Conditions for good calibration may be satisfied for some finance professionals; they are never satisfied for non-professional investors, who are therefore prone to display overconfidence.

This difficulties to predict is also discussed across Nassim Taleb’s work where he suggests to be ready for whatever comes and potentially benefit from it: “what you do is that you don’t have a forecast but instead have a collection of things that can happen in the world and you make sure that you are ok across these possible events. You don’t need to have a precise forecast”. It can also relate to dollar-cost averaging technique: by buying the same ETF at a regular frequency with the same purchase amount, you don’t try to predict the market but rather focus on what is under your control, which is the saving aspect.

Optimism

Optimism is another powerful bias of judgement. A famous example is 80% of drivers believing that they are above the average. “Optimists also underestimate the likelihood of bad outcomes over which they have no control”. Furthermore, they are more likely to believe they are in control as “they tend to underestimate the role of chance in human affairs and to misperceive games of chance as games of skill”.
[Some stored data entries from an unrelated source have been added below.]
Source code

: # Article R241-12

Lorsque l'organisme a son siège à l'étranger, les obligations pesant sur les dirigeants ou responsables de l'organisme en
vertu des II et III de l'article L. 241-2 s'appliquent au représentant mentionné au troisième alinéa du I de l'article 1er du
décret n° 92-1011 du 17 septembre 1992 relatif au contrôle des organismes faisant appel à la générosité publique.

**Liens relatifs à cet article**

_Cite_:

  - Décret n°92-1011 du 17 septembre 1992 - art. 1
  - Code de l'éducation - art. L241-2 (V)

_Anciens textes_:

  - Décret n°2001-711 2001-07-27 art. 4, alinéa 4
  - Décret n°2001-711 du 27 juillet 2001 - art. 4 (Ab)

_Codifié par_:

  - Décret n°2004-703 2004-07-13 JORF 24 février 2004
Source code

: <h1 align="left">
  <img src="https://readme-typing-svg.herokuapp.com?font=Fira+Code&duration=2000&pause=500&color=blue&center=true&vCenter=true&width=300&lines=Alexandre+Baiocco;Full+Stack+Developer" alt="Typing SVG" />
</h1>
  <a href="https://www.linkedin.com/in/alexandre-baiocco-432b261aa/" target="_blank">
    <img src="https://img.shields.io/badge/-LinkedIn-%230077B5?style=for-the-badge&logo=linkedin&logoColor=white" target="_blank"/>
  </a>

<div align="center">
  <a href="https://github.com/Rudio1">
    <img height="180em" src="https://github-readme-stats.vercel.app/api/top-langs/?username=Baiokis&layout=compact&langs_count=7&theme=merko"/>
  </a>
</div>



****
“The combination of overconfidence and optimism is a potent brew, which causes people to overestimate their knowledge, underestimate risks and exaggerate their ability to control events. It also leaves them vulnerable to statistical surprises”

Hindsight

“Psychological evidence indicates that people can rarely reconstruct, after the fact, what they thought about the probability of an event before it occurred. Most are honestly deceived when they exaggerate their earlier estimate of the probability that the event would occur”. Furthermore, events that the best-informed experts did not anticipate often appear almost inevitable after they occur (point also discussed by Nassim Taleb). Hindsight bias can boost overconfidence.

“Within an hour of the market closing every day, experts can be heard on the radio explaining with high confidence why the market acted as it did. A listener could well draw the incorrect inference that the behavior of the market was so reasonable that it could have been predicted earlier in the day”.

Over-Reaction to chance Events

The following sequences were generated by tossing a fair coin : HHHTTT and HTHTTH. We are more likely to believe that the latter was randomly generated while the former appear systematic (and therefore less likely to appear). However, both sequences have the same probability to occur. “More important, many people will be far too quick to perceive causal regularity in random sequences of events”. We often have this case in data analytics when you are likely to “see” some patterns which may be in fact random. This effect is also called the “hot hand” fallacy (from the basketball notion that players may have “hot” or “cold” hands).

“The human mind is a pattern-seeking device, and it is strongly biased to adopt the hypothesis that a causal factor is at work behind any notable sequence of events”

The risk of this judgment bias is that you may overreact to information or perceive trends that don’t exist. An example of this effect was studied by Odean where he “reports a striking pattern of results in his analysis of hundreds of thousands of individual transactions made with a brokerage firm. He finds that when individual investors sold a stock and quickly bought another, the stock they sold outperformed the stock they bought by 3.4 percentage points in the first year, on average (excluding the costs of transactions). This costly overtrading may be explained in terms of two of the biases that we have discussed: people perceive patterns where none exist, and they have too much confidence in their judgments of uncertain events”

Error of preference

You are facing a chance for a gain of $20,000. You do not know the exact probability. Consider the three pairs of outcomes: A. The probability is either 0 or 1% B. The probability is either 41% or 42% C. The probability is either 99% or 100% Are the three differences, A, B and C, equally significant to a decision-maker? Could you order them by their impact on preferences?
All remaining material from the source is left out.